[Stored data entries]
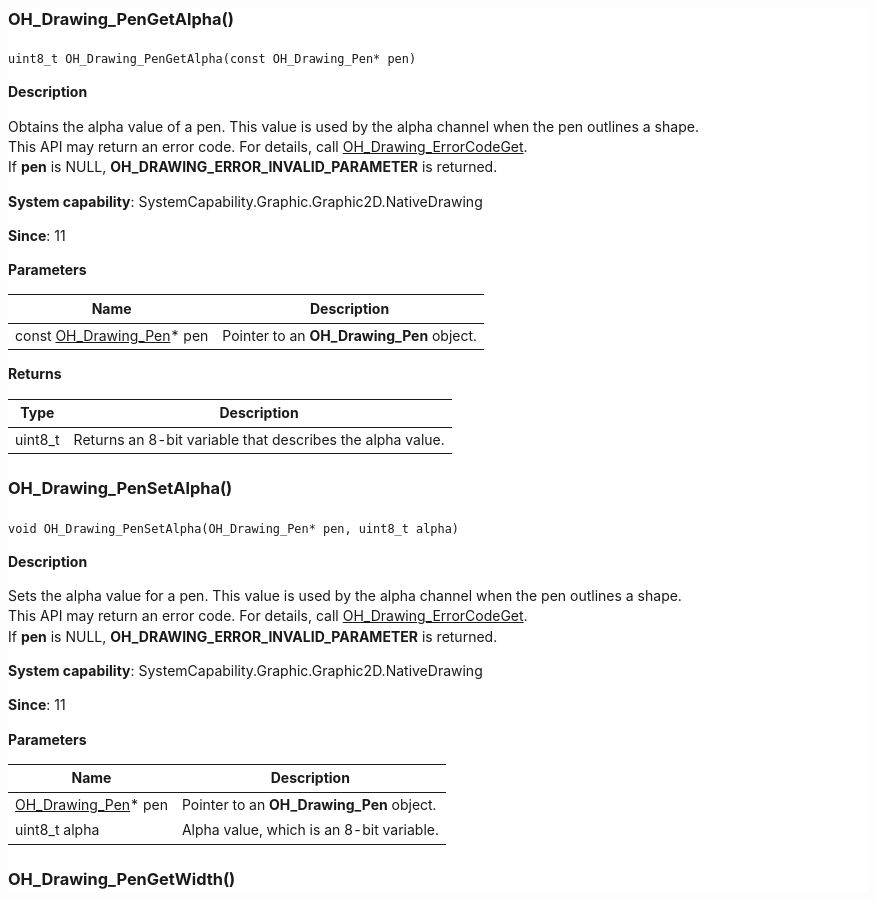 ### OH_Drawing_PenGetAlpha()

```
uint8_t OH_Drawing_PenGetAlpha(const OH_Drawing_Pen* pen)
```

**Description**

Obtains the alpha value of a pen. This value is used by the alpha channel when the pen outlines a shape.<br>This API may return an error code. For details, call [OH_Drawing_ErrorCodeGet](capi-drawing-error-code-h.md#oh_drawing_errorcodeget).<br>If **pen** is NULL, **OH_DRAWING_ERROR_INVALID_PARAMETER** is returned.

**System capability**: SystemCapability.Graphic.Graphic2D.NativeDrawing

**Since**: 11


**Parameters**

| Name| Description|
| -- | -- |
| const [OH_Drawing_Pen](capi-drawing-oh-drawing-pen.md)* pen | Pointer to an **OH_Drawing_Pen** object.|

**Returns**

| Type| Description|
| -- | -- |
| uint8_t | Returns an 8-bit variable that describes the alpha value.|

### OH_Drawing_PenSetAlpha()

```
void OH_Drawing_PenSetAlpha(OH_Drawing_Pen* pen, uint8_t alpha)
```

**Description**

Sets the alpha value for a pen. This value is used by the alpha channel when the pen outlines a shape.<br>This API may return an error code. For details, call [OH_Drawing_ErrorCodeGet](capi-drawing-error-code-h.md#oh_drawing_errorcodeget).<br>If **pen** is NULL, **OH_DRAWING_ERROR_INVALID_PARAMETER** is returned.

**System capability**: SystemCapability.Graphic.Graphic2D.NativeDrawing

**Since**: 11


**Parameters**

| Name| Description|
| -- | -- |
| [OH_Drawing_Pen](capi-drawing-oh-drawing-pen.md)* pen | Pointer to an **OH_Drawing_Pen** object.|
| uint8_t alpha | Alpha value, which is an 8-bit variable.|

### OH_Drawing_PenGetWidth()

**ASSIGNMENT**
At the line containing "const [OH_Drawing_Pen](capi-drawing-oh-drawing-pen.md)* pen", start copying. Continue exactly through the final line of the entries above and stop there.

**RESPONSE TO THE TASK**
| const [OH_Drawing_Pen](capi-drawing-oh-drawing-pen.md)* pen | Pointer to an **OH_Drawing_Pen** object.|

**Returns**

| Type| Description|
| -- | -- |
| uint8_t | Returns an 8-bit variable that describes the alpha value.|

### OH_Drawing_PenSetAlpha()

```
void OH_Drawing_PenSetAlpha(OH_Drawing_Pen* pen, uint8_t alpha)
```

**Description**

Sets the alpha value for a pen. This value is used by the alpha channel when the pen outlines a shape.<br>This API may return an error code. For details, call [OH_Drawing_ErrorCodeGet](capi-drawing-error-code-h.md#oh_drawing_errorcodeget).<br>If **pen** is NULL, **OH_DRAWING_ERROR_INVALID_PARAMETER** is returned.

**System capability**: SystemCapability.Graphic.Graphic2D.NativeDrawing

**Since**: 11


**Parameters**

| Name| Description|
| -- | -- |
| [OH_Drawing_Pen](capi-drawing-oh-drawing-pen.md)* pen | Pointer to an **OH_Drawing_Pen** object.|
| uint8_t alpha | Alpha value, which is an 8-bit variable.|

### OH_Drawing_PenGetWidth()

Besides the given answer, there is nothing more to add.